Since multiple infections can be present simultaneously, doctors often test for several STIs at once and may start treatment before all results come back. Sexual partners typically need treatment as well to prevent reinfection.
Radiation Proctitis Treatment
Radiation therapy for cancers of the prostate, cervix, or rectum can damage the rectal lining, sometimes causing chronic bleeding, pain, and urgency months or even years after treatment ends. Management focuses primarily on controlling rectal bleeding, which is the most common and troublesome symptom.
The most widely used procedure is argon plasma coagulation (APC), an endoscopic treatment where a jet of argon gas delivers a controlled electrical current to seal off bleeding blood vessels in the rectal wall. It stops or meaningfully reduces bleeding in 79% to 100% of patients. Most people need about two sessions, though some require up to five. Serious complications like fistulas or rectal narrowing occur in roughly 3% of patients.
Formalin application is another well-studied option with similar success rates. A diluted formaldehyde solution is applied directly to the damaged tissue during an endoscopic procedure, cauterizing the bleeding surface. In one study of 100 patients, bleeding stopped in 93% after an average of 3 to 4 applications spaced 2 to 4 weeks apart. Some patients experience rectal pain afterward.
Hyperbaric oxygen therapy, where you breathe pure oxygen in a pressurized chamber over a series of sessions, is another effective option that promotes tissue healing from the inside out. It’s particularly useful for patients with more diffuse radiation damage that extends beyond what endoscopic treatments can easily reach.
Diversion Proctitis Treatment
When surgery redirects the flow of stool away from a segment of the colon or rectum (as with a colostomy or ileostomy), the bypassed tissue can become inflamed because it’s no longer receiving short-chain fatty acids, the natural fuel produced when gut bacteria break down fiber. This is diversion colitis or proctitis.
If you have no symptoms, no treatment is needed beyond monitoring. For mild symptoms, enemas containing short-chain fatty acids can help nourish the starved tissue. The definitive treatment for severe cases is surgical reconnection, restoring the normal flow of stool through the affected segment.
Home Care for Symptom Relief
Regardless of the underlying cause, several comfort measures can ease day-to-day symptoms while treatment takes effect. Sitz baths are one of the most effective. Fill a bathtub or a plastic basin that fits over your toilet with 3 to 4 inches of warm water (around 104°F or 40°C) and soak for 15 to 20 minutes. The warmth relaxes the anal sphincter, improves blood flow to the tissue, and reduces pain and itching. You can do this three to four times a day during flare-ups. Skip the Epsom salts, oils, or other additives, as these can irritate already-inflamed tissue. Pat the area dry gently afterward rather than rubbing.
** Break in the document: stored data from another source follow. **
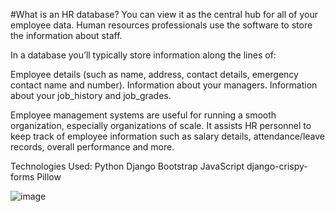 #What is an HR database?
You can view it as the central hub for all of your employee data. Human resources professionals use the software to store the information about staff.

In a database you’ll typically store information along the lines of:

Employee details (such as name, address, contact details, emergency contact name and number).
Information about your managers.
Information about your job_history and job_grades.

Employee management systems are useful for running a smooth organization, especially organizations of scale. It assists HR personnel to keep track of employee information such as salary details, attendance/leave records, overall performance and more.

Technologies Used:
    Python
    Django
    Bootstrap
    JavaScript
    django-crispy-forms
    Pillow

![image](https://user-images.githubusercontent.com/30430563/154931125-70fa0e05-72ea-4013-a6b4-aa739bd7b80a.png)
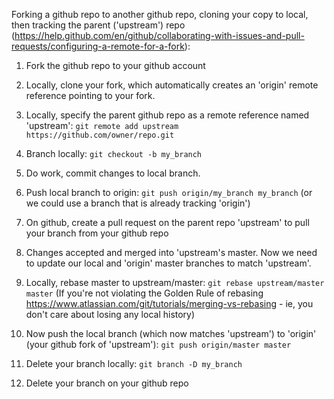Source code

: Forking a github repo to another github repo, cloning your copy to local, then tracking the parent ('upstream') repo (https://help.github.com/en/github/collaborating-with-issues-and-pull-requests/configuring-a-remote-for-a-fork):
1. Fork the github repo to your github account
1. Locally, clone your fork, which automatically creates an 'origin' remote reference pointing to your fork.
1. Locally, specify the parent github repo as a remote reference named 'upstream':
    `git remote add upstream https://github.com/owner/repo.git`
    
1. Branch locally:
    `git checkout -b my_branch`
1. Do work, commit changes to local branch.
1. Push local branch to origin:
    `git push origin/my_branch my_branch`
    (or we could use a branch that is already tracking 'origin')
1. On github, create a pull request on the parent repo 'upstream' to pull your branch from your github repo
1. Changes accepted and merged into 'upstream's master. Now we need to update our local and 'origin' master branches to match 'upstream'.
1. Locally, rebase master to upstream/master:
    `git rebase upstream/master master` (If you're not violating the Golden Rule of rebasing https://www.atlassian.com/git/tutorials/merging-vs-rebasing - ie, you don't care about losing any local history)
1. Now push the local branch (which now matches 'upstream') to 'origin' (your github fork of 'upstream'):
    `git push origin/master master`
1. Delete your branch locally:
    `git branch -D my_branch`
1. Delete your branch on your github repo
Dietary adjustments also help. Reducing spicy foods, caffeine, and alcohol can lower rectal irritation. Eating smaller, more frequent meals and staying well-hydrated keeps stools softer and easier to pass, which matters when your rectal lining is raw and inflamed.
What Happens if Proctitis Goes Untreated
Chronic, untreated proctitis can lead to open ulcers on the inner rectal lining. Over time, these ulcers can bore completely through the intestinal wall and create fistulas, which are abnormal tunnels connecting the rectum to surrounding structures like the skin, bladder, or vagina. Ongoing blood loss from inflamed or ulcerated tissue can also cause anemia, leaving you fatigued and short of breath. These complications are largely preventable with appropriate treatment, which is why getting a proper diagnosis and sticking with your treatment plan matters even when symptoms feel manageable.